– Анюта, Анюта…
– Я, когда вы в городе, даже двигаться не могу – так за вас боюсь.
– Со мной ничего не будет.
– Откуда вы знаете?
– Знаю.
– Я молюсь, когда вы в городе.
– Богу?
– Печке, лесу, небу, себе. Всему вокруг.
– Помогает?
– Разве вы не чувствовали?
– Нет.
– Это потому, что вы не знали. Если в тайге человек пошел через сопки один, за него обязательно охотники молятся. У нас там все друг за друга молятся. Я за моего дядю молилась ночью, думала: «Лес, пожалуйста, сделай так, чтобы ему было хорошо идти, не путай дядю Васю, не прячь тропу, не делай так, чтобы у него ночью загас костер, приведи его на ночлег к хорошему ручью.
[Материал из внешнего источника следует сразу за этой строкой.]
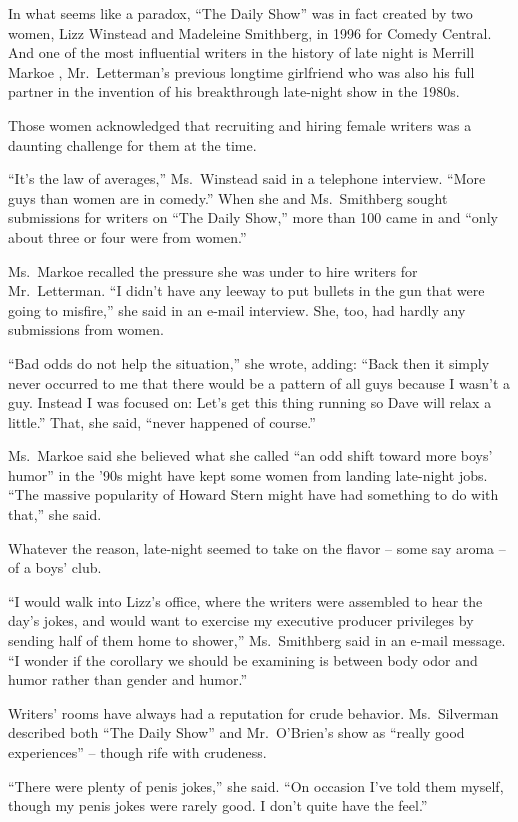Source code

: ﻿\documentclass[12pt]{article}
\begin{document}
In what seems like a paradox, ``The Daily Show'' was in fact created by two women, Lizz Winstead and
Madeleine Smithberg, in 1996 for Comedy Central. And one of the most influential writers in the
history of late night is Merrill Markoe , Mr.~Letterman's previous longtime girlfriend who was also
his full partner in the invention of his breakthrough late-night show in the 1980s.

Those women acknowledged that recruiting and hiring female writers was a daunting challenge for them
at the time.

``It's the law of averages,'' Ms.~Winstead said in a telephone interview. ``More guys than women are
in comedy.'' When she and Ms.~Smithberg sought submissions for writers on ``The Daily Show,'' more
than 100 came in and ``only about three or four were from women.''

Ms.~Markoe recalled the pressure she was under to hire writers for Mr.~Letterman. ``I didn't have
any leeway to put bullets in the gun that were going to misfire,'' she said in an e-mail interview.
She, too, had hardly any submissions from women.

``Bad odds do not help the situation,'' she wrote, adding: ``Back then it simply never occurred to
me that there would be a pattern of all guys because I wasn't a guy. Instead I was focused on: Let's
get this thing running so Dave will relax a little.'' That, she said, ``never happened of course.''

Ms.~Markoe said she believed what she called ``an odd shift toward more boys' humor'' in the '90s
might have kept some women from landing late-night jobs. ``The massive popularity of Howard Stern
might have had something to do with that,'' she said.

Whatever the reason, late-night seemed to take on the flavor -- some say aroma -- of a boys' club.

``I would walk into Lizz's office, where the writers were assembled to hear the day's jokes, and
would want to exercise my executive producer privileges by sending half of them home to shower,''
Ms.~Smithberg said in an e-mail message. ``I wonder if the corollary we should be examining is
between body odor and humor rather than gender and humor.''

Writers' rooms have always had a reputation for crude behavior. Ms.~Silverman described both ``The
Daily Show'' and Mr.~O'Brien's show as ``really good experiences'' -- though rife with crudeness.

``There were plenty of penis jokes,'' she said. ``On occasion I've told them myself, though my penis
jokes were rarely good. I don't quite have the feel.''
\end{document}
Небо, пожалуйста, не пускай дождь, не разрешай облакам закрывать звезды, а то дядя Вася может заблудиться, а у него нога больная, а он все равно ходит на промысел, потому что я у него осталась, он мне хочет денег собрать на техникум…»
– Ну и что?
Аня повернула к Вихрю нежное, светящееся лицо и сказала тихо:
– Я запомнила: это было в половине третьего ночи – ходики на стене тикали. А он, когда вернулся, смеялся все, рассказывал, как в ту ночь на него медведица-шатунья вышла, а он спал. И будто его кто толкнул – успел ружье схватить. А я-то знала, кто его толкнул.
– Ты?
– Нет… Земля. Какое дерево заскрипело, костер искрами выстрелил, бок напекло – вот он и проснулся. Я ж за него у леса просила и у неба.
– Колдунья ты.
– Для других – колдунья. А для себя ничего не смогла.
– А за меня ты когда стала землю и небо просить? С самого начала?